Libano, Giordania, Cisgiordania. Le tre delegazioni italiane della missione “Per non dimenticare il diritto al ritorno” continuano il loro lavoro nelle decine di campi profughi palestinesi disseminati nei vari paesi arabi dopo la pulizia etnica israeliana del ’48. Qui di seguito i loro reportage paese per paese.

Libano. Report della delegazione italiana “Per non dimenticare il diritto al ritorno”

Si arriva a Sidone, la citta’ principale di questa parte di Libano, per l’incontro con il partito nasseriano, che qui e’ molto forte. Osama Saad ci racconta la storia di suo padre Maaruf, uomo del popolo, capo del sindacato dei pescatori, fondatore del partito, un simbolo per la lotta del popolo palestinese, ed assicura che il partito, proseguendo sulla linea da lui impostata, continua a lottare in senso progressista per un cambiamento nel corrotto sistema politico-sociale del Libano e per il riconoscimento dei diritti dei Palestinesi. Esprime anche l’auspicio che la lotta dei popoli arabi possa recuperare la spinta iniziale per il progresso e per i diritti umani, nel nome dell’unita’ panaraba, superando i conflitti (in Libia, in Siria, in Somalia, nello Yemen, in Iraq….) creati a tavolino nel laboratorio degli Stati Uniti e dei loro alleati proprio per bloccare e reprimere la volonta’ di cambiamento.


Dopo la posa di una corona al monumento a Maaruf Saad, la delegazione prosegue per Tiro e poi piega verso il confine. In tarda mattinata si arriva in Alta Galilea. La vista spazia sul confine, ben riconoscibile, tra Libano e Palestina; il contrasto e’ molto evidente: a destra le aride zolle del territorio libanese, a sinistra gli spazi verdeggianti della Palestina occupata, punteggiati dai tetti rossi dei piccoli villaggi palestinesi e da quelli piatti degli insediamenti israeliani, forniti di piscine e di comode strade asfaltate.

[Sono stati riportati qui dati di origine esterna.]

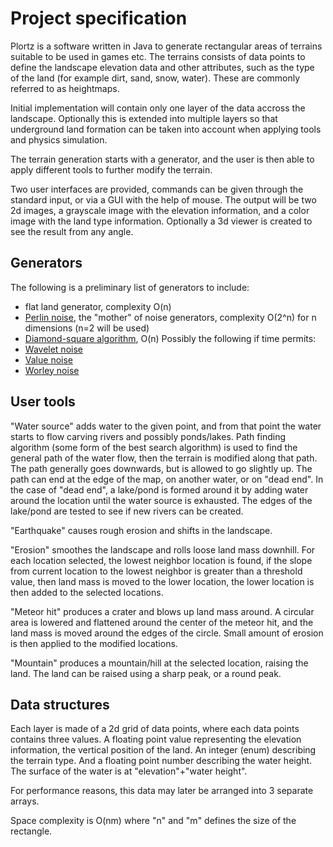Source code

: # Project specification
Plortz is a software written in Java to generate rectangular areas of terrains suitable to be used in games etc. The terrains consists of data points to define the landscape elevation data and other attributes, such as the type of the land (for example dirt, sand, snow, water). These are commonly referred to as heightmaps.

Initial implementation will contain only one layer of the data accross the landscape. Optionally this is extended into multiple layers so that underground land formation can be taken into account when applying tools and physics simulation.

The terrain generation starts with a generator, and the user is then able to apply different tools to further modify the terrain.

Two user interfaces are provided, commands can be given through the standard input, or via a GUI with the help of mouse. The output will be two 2d images, a grayscale image with the elevation information, and a color image with the land type information. Optionally a 3d viewer is created to see the result from any angle.


## Generators
The following is a preliminary list of generators to include:
* flat land generator, complexity O(n)
* [Perlin noise](https://en.wikipedia.org/wiki/Perlin_noise), the "mother" of noise generators, complexity O(2^n) for n dimensions (n=2 will be used)
* [Diamond-square algorithm](https://en.wikipedia.org/wiki/Diamond-square_algorithm), O(n)
Possibly the following if time permits:
* [Wavelet noise](https://en.wikipedia.org/wiki/Wavelet_noise)
* [Value noise](https://en.wikipedia.org/wiki/Value_noise)
* [Worley noise](https://en.wikipedia.org/wiki/Worley_noise)


## User tools
"Water source" adds water to the given point, and from that point the water starts to flow carving rivers and possibly ponds/lakes. Path finding algorithm (some form of the best search algorithm) is used to find the general path of the water flow, then the terrain is modified along that path. The path generally goes downwards, but is allowed to go slightly up. The path can end at the edge of the map, on another water, or on "dead end". In the case of "dead end", a lake/pond is formed around it by adding water around the location until the water source is exhausted. The edges of the lake/pond are tested to see if new rivers can be created.

"Earthquake" causes rough erosion and shifts in the landscape.

"Erosion" smoothes the landscape and rolls loose land mass downhill. For each location selected, the lowest neighbor location is found, if the slope from current location to the lowest neighbor is greater than a threshold value, then land mass is moved to the lower location, the lower location is then added to the selected locations.

"Meteor hit" produces a crater and blows up land mass around. A circular area is lowered and flattened around the center of the meteor hit, and the land mass is moved around the edges of the circle. Small amount of erosion is then applied to the modified locations.

"Mountain" produces a mountain/hill at the selected location, raising the land. The land can be raised using a sharp peak, or a round peak.


## Data structures
Each layer is made of a 2d grid of data points, where each data points contains three values. A floating point value representing the elevation information, the vertical position of the land. An integer (enum) describing the terrain type. And a floating point number describing the water height. The surface of the water is at "elevation"+"water height".

For performance reasons, this data may later be arranged into 3 separate arrays.

Space complexity is O(nm) where "n" and "m" defines the size of the rectangle.
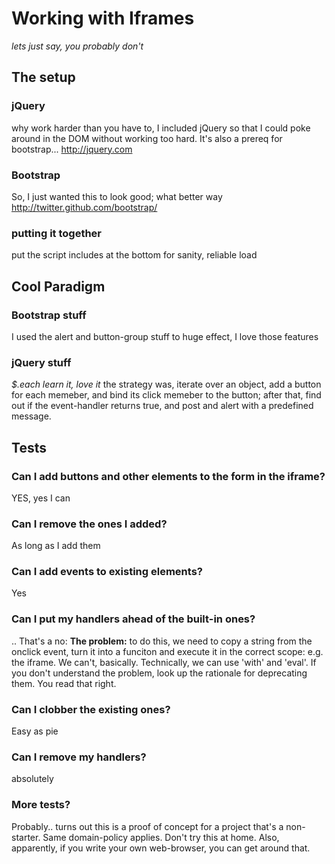 # Working with Iframes
*lets just say, you probably don't*
## The setup
### jQuery

why work harder than you have to, I included jQuery so that I could poke around in the DOM without working too hard. It's also a prereq for bootstrap...
http://jquery.com

### Bootstrap

So, I just wanted this to look good; what better way
http://twitter.github.com/bootstrap/

### putting it together
put the script includes at the bottom for sanity, reliable load

## Cool Paradigm
### Bootstrap stuff
I used the alert and button-group stuff to huge effect, I love those features
### jQuery stuff
*$.each learn it, love it*
the strategy was, iterate over an object, add a button for each memeber, and bind its click memeber to the button;
after that, find out if the event-handler returns true, and post and alert with a predefined message.

## Tests
### Can I add buttons and other elements to the form in the iframe?
 YES, yes I can
### Can I remove the ones I added?
 As long as I add them
### Can I add events to existing elements?
 Yes
### Can I put my handlers ahead of the built-in ones? 
.. That's a no:
**The problem:** to do this, we need to copy a string from the onclick event, turn it into a funciton and execute it in the correct scope: e.g. the iframe. We can't, basically.  Technically, we can use 'with' and 'eval'. If you don't understand the problem, look up the rationale for deprecating them. You read that right.
### Can I clobber the existing ones?
Easy as pie
### Can I remove my handlers?
absolutely
### More tests?
Probably..  turns out this is a proof of concept for a project that's a non-starter. Same domain-policy applies. Don't try this at home. Also, apparently, if you write your own web-browser, you can get around that.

Siamo nel parco di Maaroun al Rass, realizzato con il contributo finanziario iraniano; qui le famiglie vengono a trascorrere una giornata rilassante, e possono utilizzare una delle piattaforme attrezzate per pic-nic o andare al ristorante, mentre i bambini giocano nei parchi-gioco tra il verde. Il capo militare di quest’area, che ha patito per anni il carcere israeliano ma, come ci raccontano, “e’ tornato piu’ forte di prima”, ci spiega che c’e’ stata la volonta’ precisa di costruire il parco proprio qui, ben visibile da parte degli occupanti sionisti della Palestina, per dare una risposta agli insediamenti israeliani, in modo che si possa vedere bene come si e’ stati in grado di rendere piu’ bello il paese.

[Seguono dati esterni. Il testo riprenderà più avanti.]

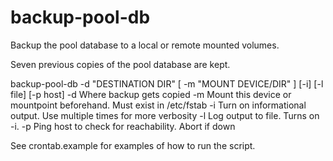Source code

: # backup-pool-db
Backup the pool database to a local or remote mounted volumes.

Seven previous copies of the pool database are kept. 

  backup-pool-db -d "DESTINATION DIR" [ -m "MOUNT DEVICE/DIR" ] [-i] [-l file] [-p host]
  -d Where backup gets copied
  -m Mount this device or mountpoint beforehand. Must exist in /etc/fstab
  -i Turn on informational output.  Use multiple times for more verbosity
  -l Log output to file. Turns on -i.
  -p Ping host to check for reachability. Abort if down

See crontab.example for examples of how to run the script.
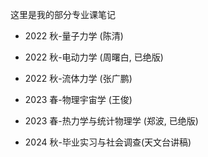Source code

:这里是我的部分专业课笔记

- 2022 秋-量子力学 (陈清)

- 2022 秋-电动力学 (周曙白, 已绝版)
- 2022 秋-流体力学 (张广鹏)

- 2023 春-物理宇宙学 (王俊)
- 2023 春-热力学与统计物理学 (郑波, 已绝版)
- 2024 秋-毕业实习与社会调查(天文台讲稿)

Ci spiega anche che dall’altra parte ci sono sette villaggi libanesi contesi, che c’e’, poco distante, il lago Tiberiade, la cui acqua viene rapinata dagli israeliani, e che l’occupante cambia anche la toponomastica di questi luoghi, rinominando ad esempio “montagna Meiroun” quello che in arabo e’ il monte El Jarmak, dietro il quale, a 40 km., c’e’ Haifa. Oltre ad essere teatro della guerra del 2006, questi luoghi hanno vissuto altri episodi cruenti: il 15 maggio 2011, in occasione dell’ anniversario della Nakba, ottomila rifugiati dei campi profughi del Libano si spinsero fino a questo confine per dar vita a una grande manifestazione che chiedeva il diritto al ritorno. I militari israeliani aprirono il fuoco, sei morti palestinesi rimasero sul terreno, molto numerosi furono i feriti.

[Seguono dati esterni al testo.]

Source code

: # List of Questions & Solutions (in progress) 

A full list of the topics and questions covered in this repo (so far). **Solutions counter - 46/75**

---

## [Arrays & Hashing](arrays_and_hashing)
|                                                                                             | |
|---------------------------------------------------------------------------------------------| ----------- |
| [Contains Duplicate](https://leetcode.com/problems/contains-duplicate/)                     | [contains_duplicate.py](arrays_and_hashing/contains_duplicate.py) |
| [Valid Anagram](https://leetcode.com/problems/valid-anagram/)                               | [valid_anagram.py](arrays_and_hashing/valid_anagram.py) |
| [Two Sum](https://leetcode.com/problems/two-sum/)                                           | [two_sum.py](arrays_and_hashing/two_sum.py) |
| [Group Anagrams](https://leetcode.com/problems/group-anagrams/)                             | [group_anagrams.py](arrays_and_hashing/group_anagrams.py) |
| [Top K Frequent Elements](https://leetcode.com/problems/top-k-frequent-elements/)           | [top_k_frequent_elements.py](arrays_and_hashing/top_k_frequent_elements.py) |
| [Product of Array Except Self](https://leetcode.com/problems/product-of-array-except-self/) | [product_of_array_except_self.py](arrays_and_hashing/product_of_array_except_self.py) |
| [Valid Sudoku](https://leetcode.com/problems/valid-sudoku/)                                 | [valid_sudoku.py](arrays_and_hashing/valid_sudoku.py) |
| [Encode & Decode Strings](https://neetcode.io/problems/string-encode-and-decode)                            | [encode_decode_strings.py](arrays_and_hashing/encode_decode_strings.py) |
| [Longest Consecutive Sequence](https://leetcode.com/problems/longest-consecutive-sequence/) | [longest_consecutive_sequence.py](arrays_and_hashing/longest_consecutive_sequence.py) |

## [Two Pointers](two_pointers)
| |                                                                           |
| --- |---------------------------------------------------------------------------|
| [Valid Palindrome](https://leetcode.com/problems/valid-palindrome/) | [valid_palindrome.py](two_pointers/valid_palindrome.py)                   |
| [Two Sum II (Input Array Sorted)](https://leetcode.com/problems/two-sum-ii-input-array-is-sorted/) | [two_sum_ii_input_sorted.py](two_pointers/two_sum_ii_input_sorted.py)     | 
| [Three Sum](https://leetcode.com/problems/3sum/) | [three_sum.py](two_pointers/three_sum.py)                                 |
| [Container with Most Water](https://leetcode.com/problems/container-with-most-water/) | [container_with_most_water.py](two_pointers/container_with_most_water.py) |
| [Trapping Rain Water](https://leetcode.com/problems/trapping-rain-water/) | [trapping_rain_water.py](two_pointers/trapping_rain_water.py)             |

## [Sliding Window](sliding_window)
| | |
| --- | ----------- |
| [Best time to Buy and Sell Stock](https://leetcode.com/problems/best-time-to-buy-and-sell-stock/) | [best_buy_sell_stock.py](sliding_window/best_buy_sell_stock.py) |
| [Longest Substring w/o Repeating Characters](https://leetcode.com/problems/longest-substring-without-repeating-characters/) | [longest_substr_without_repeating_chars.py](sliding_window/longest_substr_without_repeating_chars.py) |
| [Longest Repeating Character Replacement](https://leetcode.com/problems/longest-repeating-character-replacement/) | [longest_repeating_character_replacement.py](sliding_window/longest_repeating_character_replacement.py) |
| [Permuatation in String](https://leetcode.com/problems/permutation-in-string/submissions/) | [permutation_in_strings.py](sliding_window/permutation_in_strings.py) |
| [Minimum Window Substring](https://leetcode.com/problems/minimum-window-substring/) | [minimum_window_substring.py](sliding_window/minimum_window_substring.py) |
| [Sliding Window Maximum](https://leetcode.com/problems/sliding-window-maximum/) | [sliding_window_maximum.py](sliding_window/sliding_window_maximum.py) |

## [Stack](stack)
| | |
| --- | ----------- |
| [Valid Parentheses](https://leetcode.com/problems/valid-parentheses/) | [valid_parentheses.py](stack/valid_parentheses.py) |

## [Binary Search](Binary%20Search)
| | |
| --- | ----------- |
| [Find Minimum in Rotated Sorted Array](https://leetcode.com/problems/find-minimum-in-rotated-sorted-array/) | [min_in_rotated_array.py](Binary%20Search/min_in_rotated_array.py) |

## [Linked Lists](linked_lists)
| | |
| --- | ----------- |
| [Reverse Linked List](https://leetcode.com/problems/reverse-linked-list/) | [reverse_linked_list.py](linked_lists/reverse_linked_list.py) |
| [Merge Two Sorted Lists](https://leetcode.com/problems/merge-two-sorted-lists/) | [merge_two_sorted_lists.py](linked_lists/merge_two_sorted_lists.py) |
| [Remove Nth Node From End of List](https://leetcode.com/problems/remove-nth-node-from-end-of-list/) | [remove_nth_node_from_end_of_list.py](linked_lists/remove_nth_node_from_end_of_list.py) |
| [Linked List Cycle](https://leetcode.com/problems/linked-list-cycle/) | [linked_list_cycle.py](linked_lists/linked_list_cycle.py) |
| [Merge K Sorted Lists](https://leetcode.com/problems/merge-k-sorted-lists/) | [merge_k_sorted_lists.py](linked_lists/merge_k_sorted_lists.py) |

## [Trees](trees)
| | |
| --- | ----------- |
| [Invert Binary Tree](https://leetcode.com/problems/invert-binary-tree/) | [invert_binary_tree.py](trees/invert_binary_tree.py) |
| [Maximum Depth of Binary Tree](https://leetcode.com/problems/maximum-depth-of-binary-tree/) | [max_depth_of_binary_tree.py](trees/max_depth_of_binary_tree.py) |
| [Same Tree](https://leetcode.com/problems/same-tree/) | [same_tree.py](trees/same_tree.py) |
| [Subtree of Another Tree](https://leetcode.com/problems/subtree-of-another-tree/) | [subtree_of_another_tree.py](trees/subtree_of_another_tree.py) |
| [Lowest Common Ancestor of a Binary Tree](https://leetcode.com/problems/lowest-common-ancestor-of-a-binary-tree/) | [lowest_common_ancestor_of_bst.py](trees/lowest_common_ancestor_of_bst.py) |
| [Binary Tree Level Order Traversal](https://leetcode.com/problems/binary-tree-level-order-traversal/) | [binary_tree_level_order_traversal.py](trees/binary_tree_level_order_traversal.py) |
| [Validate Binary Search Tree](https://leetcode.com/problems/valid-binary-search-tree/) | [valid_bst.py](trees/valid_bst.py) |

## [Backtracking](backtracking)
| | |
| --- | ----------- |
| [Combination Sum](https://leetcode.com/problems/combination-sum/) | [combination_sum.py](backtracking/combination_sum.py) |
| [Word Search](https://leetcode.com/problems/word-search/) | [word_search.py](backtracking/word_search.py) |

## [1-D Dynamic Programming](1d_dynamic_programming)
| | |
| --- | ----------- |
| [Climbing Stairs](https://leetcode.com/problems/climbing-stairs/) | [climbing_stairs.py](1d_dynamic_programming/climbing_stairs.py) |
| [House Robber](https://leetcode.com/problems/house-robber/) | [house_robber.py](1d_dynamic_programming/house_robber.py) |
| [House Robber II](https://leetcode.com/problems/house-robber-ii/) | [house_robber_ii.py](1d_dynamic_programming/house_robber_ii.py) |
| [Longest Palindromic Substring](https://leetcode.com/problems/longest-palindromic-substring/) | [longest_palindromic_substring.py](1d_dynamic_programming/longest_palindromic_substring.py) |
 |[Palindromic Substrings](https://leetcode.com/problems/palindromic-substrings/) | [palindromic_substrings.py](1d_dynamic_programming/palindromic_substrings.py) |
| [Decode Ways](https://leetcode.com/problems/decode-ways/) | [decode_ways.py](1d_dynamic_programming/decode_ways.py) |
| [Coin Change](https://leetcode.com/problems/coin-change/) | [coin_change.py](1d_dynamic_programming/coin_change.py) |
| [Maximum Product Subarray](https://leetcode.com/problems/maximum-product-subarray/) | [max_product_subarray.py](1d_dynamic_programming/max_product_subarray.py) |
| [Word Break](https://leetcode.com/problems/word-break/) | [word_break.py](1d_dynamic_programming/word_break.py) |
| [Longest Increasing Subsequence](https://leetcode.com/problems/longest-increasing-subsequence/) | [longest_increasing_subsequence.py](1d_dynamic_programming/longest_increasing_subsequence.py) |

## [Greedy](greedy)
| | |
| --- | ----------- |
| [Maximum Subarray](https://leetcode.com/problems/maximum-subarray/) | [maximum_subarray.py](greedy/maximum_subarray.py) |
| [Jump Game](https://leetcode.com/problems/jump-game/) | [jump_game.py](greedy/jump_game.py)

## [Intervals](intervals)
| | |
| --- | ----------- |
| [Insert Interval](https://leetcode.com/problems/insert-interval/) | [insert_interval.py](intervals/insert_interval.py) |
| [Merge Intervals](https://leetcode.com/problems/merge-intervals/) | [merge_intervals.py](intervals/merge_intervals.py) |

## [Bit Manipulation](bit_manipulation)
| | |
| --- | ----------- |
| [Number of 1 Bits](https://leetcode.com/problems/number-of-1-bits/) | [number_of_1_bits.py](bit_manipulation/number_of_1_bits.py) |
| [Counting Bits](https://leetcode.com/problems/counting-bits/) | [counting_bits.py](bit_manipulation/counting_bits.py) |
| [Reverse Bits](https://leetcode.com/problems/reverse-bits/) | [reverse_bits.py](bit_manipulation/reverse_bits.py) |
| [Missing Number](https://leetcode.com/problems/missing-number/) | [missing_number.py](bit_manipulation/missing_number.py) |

I delegati ascoltano emozionati, colpiti dall’intensita’ delle parole del comandante e dalla vista che hanno davanti agli occhi. Intanto Kassem al Aina, il direttore dell’associazione Beit Atfal Assomoud che ci ospita, appoggiato alla balaustra della piattaforma, osserva concentrato la collina che gli nasconde la vista del suo villaggio natale, laggiu’… in Palestina.

 

Giordania. Viaggio tra politica e campi profughi

E’ la Giordania il paese dove un’altra delegazione dell’organizzazione “per non dimenticare il diritto al ritorno del popolo palestinese” si è recata per verificare e comprendere come vivono e come sono organizzati i palestinesi da anni in attesa di tornare nei propri territori. Un viaggio alla ricerca di contatti ed informazioni non solo istituzionali ma reali. Soprattutto in un paese politicamente governato in modo non del tutto trasparente ed egualitario. Basti pensare che la maggior parte dei  partiti politici che compongono la maggioranza, sono nominati dal Re e rappresentano soprattutto gli interessi delle oligarchie familiari economiche del paese.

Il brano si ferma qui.